Getting confused now which one should I hunt for

In you opinion what will be the best gift to myself ? (Both are not an option in the same year  )


----------



## gimli (Mar 24, 2016)

Your dilemma can be easily solved by simply asking you what type of watch are you looking for.

The Datejust is pretty much a dress watch (or by extension something you might wear with some casual/smart casual attires) while the Submariner is more of a sporty look and might come off as flashy (in my opinion) if worn with a suit (especially if it's a slim fit one).

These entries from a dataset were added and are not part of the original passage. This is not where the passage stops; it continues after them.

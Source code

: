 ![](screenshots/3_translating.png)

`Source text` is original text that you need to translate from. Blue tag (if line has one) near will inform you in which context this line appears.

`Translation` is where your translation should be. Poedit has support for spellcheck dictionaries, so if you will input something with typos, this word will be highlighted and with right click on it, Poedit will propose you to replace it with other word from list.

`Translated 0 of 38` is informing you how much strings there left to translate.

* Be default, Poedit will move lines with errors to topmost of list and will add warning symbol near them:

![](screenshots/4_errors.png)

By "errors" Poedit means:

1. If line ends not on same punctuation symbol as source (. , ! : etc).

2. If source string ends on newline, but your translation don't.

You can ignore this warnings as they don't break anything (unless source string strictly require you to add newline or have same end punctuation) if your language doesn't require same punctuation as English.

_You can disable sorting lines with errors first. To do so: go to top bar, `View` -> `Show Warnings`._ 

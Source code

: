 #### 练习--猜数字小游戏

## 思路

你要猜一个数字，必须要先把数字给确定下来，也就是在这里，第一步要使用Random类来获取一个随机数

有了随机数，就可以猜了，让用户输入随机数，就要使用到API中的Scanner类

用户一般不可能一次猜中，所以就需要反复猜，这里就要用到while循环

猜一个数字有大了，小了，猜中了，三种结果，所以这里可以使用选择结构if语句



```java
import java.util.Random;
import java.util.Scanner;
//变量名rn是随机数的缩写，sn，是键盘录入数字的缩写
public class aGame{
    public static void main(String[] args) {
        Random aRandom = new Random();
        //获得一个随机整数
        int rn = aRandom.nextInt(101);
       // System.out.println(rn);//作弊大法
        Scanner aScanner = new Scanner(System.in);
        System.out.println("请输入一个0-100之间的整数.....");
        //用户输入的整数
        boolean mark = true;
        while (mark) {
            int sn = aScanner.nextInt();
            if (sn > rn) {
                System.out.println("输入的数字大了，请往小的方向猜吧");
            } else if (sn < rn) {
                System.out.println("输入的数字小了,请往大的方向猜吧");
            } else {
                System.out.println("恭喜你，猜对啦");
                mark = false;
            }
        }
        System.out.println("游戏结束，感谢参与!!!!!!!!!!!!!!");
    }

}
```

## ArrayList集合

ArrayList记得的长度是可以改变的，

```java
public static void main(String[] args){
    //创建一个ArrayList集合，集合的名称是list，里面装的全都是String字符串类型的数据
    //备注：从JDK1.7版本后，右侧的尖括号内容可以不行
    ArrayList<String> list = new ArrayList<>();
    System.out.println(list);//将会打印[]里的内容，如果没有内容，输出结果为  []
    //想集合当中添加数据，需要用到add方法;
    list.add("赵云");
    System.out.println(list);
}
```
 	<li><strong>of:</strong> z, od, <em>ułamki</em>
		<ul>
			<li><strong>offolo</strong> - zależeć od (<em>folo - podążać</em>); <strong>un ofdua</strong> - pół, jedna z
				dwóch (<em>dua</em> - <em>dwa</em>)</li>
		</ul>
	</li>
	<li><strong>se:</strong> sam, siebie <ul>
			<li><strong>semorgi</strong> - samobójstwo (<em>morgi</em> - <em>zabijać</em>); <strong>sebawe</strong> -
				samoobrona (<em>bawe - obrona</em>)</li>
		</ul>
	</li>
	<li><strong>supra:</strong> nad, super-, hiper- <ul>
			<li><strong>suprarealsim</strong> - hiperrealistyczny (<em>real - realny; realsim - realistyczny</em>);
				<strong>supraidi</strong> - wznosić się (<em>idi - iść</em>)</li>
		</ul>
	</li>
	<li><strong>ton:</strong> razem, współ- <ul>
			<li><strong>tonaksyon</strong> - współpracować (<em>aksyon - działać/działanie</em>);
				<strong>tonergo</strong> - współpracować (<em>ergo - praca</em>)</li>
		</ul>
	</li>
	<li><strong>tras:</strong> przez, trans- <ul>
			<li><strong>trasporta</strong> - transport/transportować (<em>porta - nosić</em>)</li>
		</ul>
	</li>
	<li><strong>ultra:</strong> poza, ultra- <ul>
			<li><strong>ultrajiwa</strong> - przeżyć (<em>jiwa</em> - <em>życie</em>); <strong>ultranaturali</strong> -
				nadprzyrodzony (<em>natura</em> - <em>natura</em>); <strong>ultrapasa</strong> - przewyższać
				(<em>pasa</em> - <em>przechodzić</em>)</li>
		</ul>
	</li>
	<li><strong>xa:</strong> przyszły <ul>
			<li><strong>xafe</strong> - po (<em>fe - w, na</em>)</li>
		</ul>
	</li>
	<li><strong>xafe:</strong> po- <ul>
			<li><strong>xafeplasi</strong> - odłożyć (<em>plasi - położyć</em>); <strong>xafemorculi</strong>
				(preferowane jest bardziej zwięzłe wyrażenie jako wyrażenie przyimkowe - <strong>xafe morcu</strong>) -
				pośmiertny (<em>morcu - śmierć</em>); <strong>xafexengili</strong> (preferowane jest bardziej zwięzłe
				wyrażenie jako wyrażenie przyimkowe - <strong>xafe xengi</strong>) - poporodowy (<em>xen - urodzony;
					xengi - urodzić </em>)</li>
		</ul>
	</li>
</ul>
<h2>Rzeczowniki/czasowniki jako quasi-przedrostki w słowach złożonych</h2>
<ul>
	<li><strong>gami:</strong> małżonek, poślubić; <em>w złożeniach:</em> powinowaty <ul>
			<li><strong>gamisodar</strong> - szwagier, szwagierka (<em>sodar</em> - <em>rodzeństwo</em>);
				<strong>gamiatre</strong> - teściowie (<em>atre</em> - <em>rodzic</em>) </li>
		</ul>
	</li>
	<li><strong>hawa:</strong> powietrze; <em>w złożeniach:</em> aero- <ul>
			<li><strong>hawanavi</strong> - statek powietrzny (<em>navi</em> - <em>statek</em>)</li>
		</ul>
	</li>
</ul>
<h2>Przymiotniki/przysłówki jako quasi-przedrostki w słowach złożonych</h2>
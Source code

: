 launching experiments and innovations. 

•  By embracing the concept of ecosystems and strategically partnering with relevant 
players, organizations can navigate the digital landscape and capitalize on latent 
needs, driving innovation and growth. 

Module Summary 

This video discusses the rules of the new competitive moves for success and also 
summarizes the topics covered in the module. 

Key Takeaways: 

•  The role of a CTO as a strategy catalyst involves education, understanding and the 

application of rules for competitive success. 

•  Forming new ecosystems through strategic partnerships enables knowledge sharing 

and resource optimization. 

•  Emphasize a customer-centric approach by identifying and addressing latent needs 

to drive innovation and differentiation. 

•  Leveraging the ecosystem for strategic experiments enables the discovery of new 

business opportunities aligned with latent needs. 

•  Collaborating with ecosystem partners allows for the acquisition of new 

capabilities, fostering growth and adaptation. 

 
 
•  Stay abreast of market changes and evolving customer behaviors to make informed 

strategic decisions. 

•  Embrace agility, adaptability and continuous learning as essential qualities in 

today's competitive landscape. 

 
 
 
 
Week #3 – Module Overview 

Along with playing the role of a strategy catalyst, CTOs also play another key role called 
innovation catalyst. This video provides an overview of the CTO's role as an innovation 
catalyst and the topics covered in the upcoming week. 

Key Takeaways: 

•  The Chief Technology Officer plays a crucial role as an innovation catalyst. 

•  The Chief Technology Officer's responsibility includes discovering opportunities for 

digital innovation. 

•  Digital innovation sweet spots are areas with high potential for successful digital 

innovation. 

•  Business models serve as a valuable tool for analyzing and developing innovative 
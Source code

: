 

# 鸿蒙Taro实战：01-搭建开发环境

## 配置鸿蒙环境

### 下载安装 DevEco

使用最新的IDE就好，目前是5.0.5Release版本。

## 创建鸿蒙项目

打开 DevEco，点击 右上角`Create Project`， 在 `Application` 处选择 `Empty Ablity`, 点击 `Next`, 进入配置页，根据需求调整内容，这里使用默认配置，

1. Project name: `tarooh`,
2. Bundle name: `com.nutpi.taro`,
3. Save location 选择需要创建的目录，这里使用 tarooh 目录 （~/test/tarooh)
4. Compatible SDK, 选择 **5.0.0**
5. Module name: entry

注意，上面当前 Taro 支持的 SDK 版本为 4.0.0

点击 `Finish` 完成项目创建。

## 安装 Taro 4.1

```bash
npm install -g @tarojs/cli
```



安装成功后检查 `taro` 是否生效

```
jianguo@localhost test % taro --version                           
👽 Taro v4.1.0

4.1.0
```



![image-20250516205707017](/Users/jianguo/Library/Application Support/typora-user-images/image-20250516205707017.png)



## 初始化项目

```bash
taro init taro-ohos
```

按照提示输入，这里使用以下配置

The Datejust is somewhat simple/elegant/dressy while the Submariner is a bit more complicated/proactive/bulky.

I believe that each can be worn with certain types of attire but I think that the Submariner might give you more options...


----------



## deano1956 (Jan 27, 2016)

for me submariner will hold its value better, ( even rise if right one purchased !) but two different watches in my opinion and as gimli says different for different situations dress & sports, I have a explorer 2 and my next want /desire would be a datejust 11 41 mm with white dial for dress , convention would say but a blue as its silly to get white because the exp ii is a white dial but I just thing white pops off the wrist and I like white ! datejust is at the lower end of the rolex and not that popular amongst aficionados ! I would say sub first and then datejust,

you may want to wait till Baselworld 2017 to see what new model rolex come out with as well.

enjoy the anticipation as well as the getting, I was 60 when I got my first rolex and someone had t buy it for me !  so well done to you for acquiring one at 30!

deano


----------



## Nigelp (Jan 28, 2015)

Probably already been said but chalk and cheese to me. I'd want the Sub, but a DJ would suit what I do best.


----------



## BondandBigM (Apr 4, 2007)

Sub for me, I wear mine and wore the previous one I had with everything, suited and booted or shorts and a t-shirt it still looks good. It's that sort of watch.

http://www.fratellowatches.com/fratello-watches-christmas-special-rolex-submariner-14060m-review/


----------



## reggie747 (Sep 10, 2013)

Completely different pieces.

Buy a Submariner if you want to maintain or increase the value you put into it. Buy a Datejust if you don't.


----------



## Padders (Oct 21, 2008)

reggie747 said:


> Completely different pieces.
> 
> Buy a Submariner if you want to maintain or increase the value you put into it. Buy a Datejust if you don't.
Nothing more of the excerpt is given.